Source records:
========

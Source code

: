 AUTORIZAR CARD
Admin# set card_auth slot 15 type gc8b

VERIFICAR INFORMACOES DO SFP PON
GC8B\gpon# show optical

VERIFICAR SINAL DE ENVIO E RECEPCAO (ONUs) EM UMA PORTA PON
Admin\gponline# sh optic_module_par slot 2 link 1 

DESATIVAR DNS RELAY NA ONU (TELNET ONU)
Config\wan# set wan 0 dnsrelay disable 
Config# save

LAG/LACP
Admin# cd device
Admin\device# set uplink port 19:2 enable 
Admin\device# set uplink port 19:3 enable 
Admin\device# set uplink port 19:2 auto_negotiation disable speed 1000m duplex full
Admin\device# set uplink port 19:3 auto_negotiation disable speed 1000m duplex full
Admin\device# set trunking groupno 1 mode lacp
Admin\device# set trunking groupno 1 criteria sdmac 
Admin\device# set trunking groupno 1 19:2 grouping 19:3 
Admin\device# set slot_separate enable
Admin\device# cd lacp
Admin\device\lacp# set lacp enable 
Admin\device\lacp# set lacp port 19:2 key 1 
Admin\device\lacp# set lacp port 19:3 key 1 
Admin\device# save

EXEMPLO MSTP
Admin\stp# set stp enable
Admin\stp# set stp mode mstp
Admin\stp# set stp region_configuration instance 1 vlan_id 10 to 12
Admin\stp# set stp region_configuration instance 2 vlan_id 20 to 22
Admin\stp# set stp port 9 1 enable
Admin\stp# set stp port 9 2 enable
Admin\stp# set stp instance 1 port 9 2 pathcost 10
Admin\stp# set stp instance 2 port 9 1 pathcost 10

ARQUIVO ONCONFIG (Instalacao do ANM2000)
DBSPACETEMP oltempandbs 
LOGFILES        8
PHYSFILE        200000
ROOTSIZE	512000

========

### [Task to complete]
Exactly as they appear above, write out the line containing "Admin\device\lacp# set lacp port 19:3 key 1" and each line that comes after it in the records.

### [Response]
Admin\device\lacp# set lacp port 19:3 key 1 
Admin\device# save

EXEMPLO MSTP
Admin\stp# set stp enable
Admin\stp# set stp mode mstp
Admin\stp# set stp region_configuration instance 1 vlan_id 10 to 12
Admin\stp# set stp region_configuration instance 2 vlan_id 20 to 22
Admin\stp# set stp port 9 1 enable
Admin\stp# set stp port 9 2 enable
Admin\stp# set stp instance 1 port 9 2 pathcost 10
Admin\stp# set stp instance 2 port 9 1 pathcost 10

ARQUIVO ONCONFIG (Instalacao do ANM2000)
DBSPACETEMP oltempandbs 
LOGFILES        8
PHYSFILE        200000
ROOTSIZE	512000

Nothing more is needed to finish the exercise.